#### DATA FOR ANALYSIS
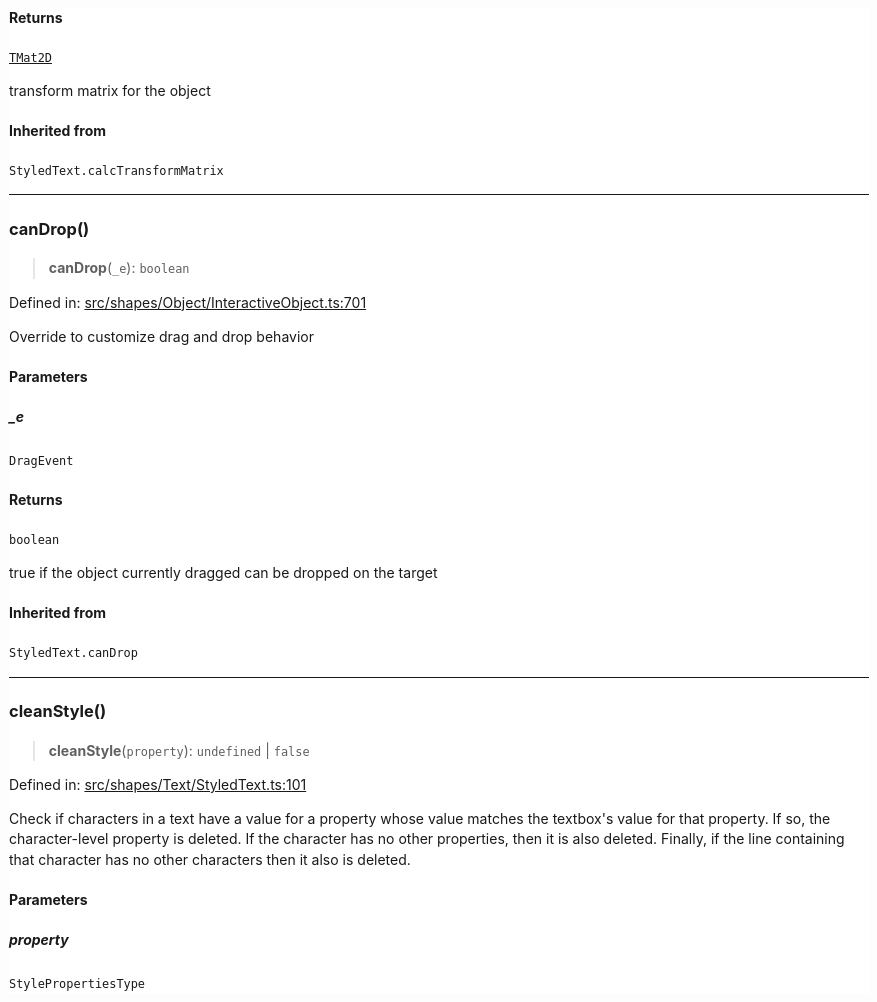 #### Returns

[`TMat2D`](/api/type-aliases/tmat2d/)

transform matrix for the object

#### Inherited from

`StyledText.calcTransformMatrix`

***

### canDrop()

> **canDrop**(`_e`): `boolean`

Defined in: [src/shapes/Object/InteractiveObject.ts:701](https://github.com/fabricjs/fabric.js/blob/b4f67b1cfd353d0e2763b168e07bce6b67895452/src/shapes/Object/InteractiveObject.ts#L701)

Override to customize drag and drop behavior

#### Parameters

##### \_e

`DragEvent`

#### Returns

`boolean`

true if the object currently dragged can be dropped on the target

#### Inherited from

`StyledText.canDrop`

***

### cleanStyle()

> **cleanStyle**(`property`): `undefined` \| `false`

Defined in: [src/shapes/Text/StyledText.ts:101](https://github.com/fabricjs/fabric.js/blob/b4f67b1cfd353d0e2763b168e07bce6b67895452/src/shapes/Text/StyledText.ts#L101)

Check if characters in a text have a value for a property
whose value matches the textbox's value for that property.  If so,
the character-level property is deleted.  If the character
has no other properties, then it is also deleted.  Finally,
if the line containing that character has no other characters
then it also is deleted.

#### Parameters

##### property

`StylePropertiesType`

#### THE TASK
Print the data again, word for word, without any pictures.

#### RESPONSE TO THIS TASK
 #### Returns

[`TMat2D`](/api/type-aliases/tmat2d/)

transform matrix for the object

#### Inherited from

`StyledText.calcTransformMatrix`

***

### canDrop()

> **canDrop**(`_e`): `boolean`

Defined in: [src/shapes/Object/InteractiveObject.ts:701](https://github.com/fabricjs/fabric.js/blob/b4f67b1cfd353d0e2763b168e07bce6b67895452/src/shapes/Object/InteractiveObject.ts#L701)

Override to customize drag and drop behavior

#### Parameters

##### \_e

`DragEvent`

#### Returns

`boolean`

true if the object currently dragged can be dropped on the target

#### Inherited from

`StyledText.canDrop`

***

### cleanStyle()

> **cleanStyle**(`property`): `undefined` \| `false`

Defined in: [src/shapes/Text/StyledText.ts:101](https://github.com/fabricjs/fabric.js/blob/b4f67b1cfd353d0e2763b168e07bce6b67895452/src/shapes/Text/StyledText.ts#L101)

Check if characters in a text have a value for a property
whose value matches the textbox's value for that property.  If so,
the character-level property is deleted.  If the character
has no other properties, then it is also deleted.  Finally,
if the line containing that character has no other characters
then it also is deleted.

#### Parameters

##### property

`StylePropertiesType`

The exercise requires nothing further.